Des promesses faites sur le sable

Le salon de l’E3 et autres kermesses vidéoludiques sont saturés de déclarations d’intention, sans doute pleines de bonnes volontés, mais pas toujours suivis des faits. Nombreux sont les développeurs à s’en être inspiré dans la section Accès anticipé de Steam.

En effet, comment apporter la contradiction à un « mon jeu est aussi moche que vide, mais c’est normal, c’est de l’alpha. Aidez-moi à le rendre meilleur ». Ce qui peut déboucher sur des expériences plutôt basées sur la redondance et la pénibilité des mises à jour que sur le gameplay ^^

Sur ce postulat, certains ont livré des versions 1.0 en demandant à la communauté de modders de finir le boulot à leur place (SpaceBase DF9). D’autres ont stoppé le développement sans raison apparente et sans rendre l’argent (Cube World). Certains projets ont carrément viré à l’arnaque comme The Stomping Land qui après avoir récolté 114 000 € sur Kickstarter et présenté un accès anticipé sur Steam n’est jamais arrivé à son terme et a fini par être éjecté de la plateforme. Côté joueur, pas simple donc de savoir si la version finale sera proche de la bouse, buggée, jamais terminée, plein de DLC, etc.

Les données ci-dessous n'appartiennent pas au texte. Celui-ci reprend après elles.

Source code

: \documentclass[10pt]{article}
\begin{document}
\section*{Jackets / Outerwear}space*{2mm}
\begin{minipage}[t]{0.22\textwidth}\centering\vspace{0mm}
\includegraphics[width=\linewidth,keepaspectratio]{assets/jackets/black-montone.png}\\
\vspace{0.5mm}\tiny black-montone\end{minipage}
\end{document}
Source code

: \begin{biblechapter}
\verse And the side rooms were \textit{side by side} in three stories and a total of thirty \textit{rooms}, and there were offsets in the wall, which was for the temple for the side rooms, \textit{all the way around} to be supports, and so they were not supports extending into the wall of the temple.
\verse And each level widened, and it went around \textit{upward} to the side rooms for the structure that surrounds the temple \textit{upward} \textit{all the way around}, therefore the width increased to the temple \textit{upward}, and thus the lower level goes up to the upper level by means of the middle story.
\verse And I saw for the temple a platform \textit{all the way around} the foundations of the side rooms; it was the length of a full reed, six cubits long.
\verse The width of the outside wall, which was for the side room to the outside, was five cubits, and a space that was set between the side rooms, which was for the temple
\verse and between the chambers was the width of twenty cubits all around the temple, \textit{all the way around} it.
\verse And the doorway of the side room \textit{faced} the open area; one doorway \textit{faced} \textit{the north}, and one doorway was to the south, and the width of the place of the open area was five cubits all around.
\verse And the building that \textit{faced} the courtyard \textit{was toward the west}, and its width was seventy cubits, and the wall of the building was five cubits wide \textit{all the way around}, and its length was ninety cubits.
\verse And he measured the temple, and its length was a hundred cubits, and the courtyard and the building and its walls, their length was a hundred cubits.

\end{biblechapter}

H1Z1 a connu son heure de gloire mais sort de l’accès anticipé face à PUBG et Fortnite. Les joueurs se sont affrontés sur un jeu non fini et tournent le dos, à juste titre, à la version 1.0.

Un système potentiellement vertueux d’un point vue créatif finalement détourné pour être vicieux d’un point de vue commercial ? L’affirmation serait sans doute caricaturale ; quoique…
Aussi il est important de savoir dans quoi on s’engage avant de se lancer dans le financement d’un accès anticipé. Achèteriez-vous une de nos configurations faites avec amour sur la simple promesse d’un « vous allez voir, elle va dépoter » mais sans avoir vu la fiche descriptive ? Prenez le temps d’y penser, comme dirait Bruce.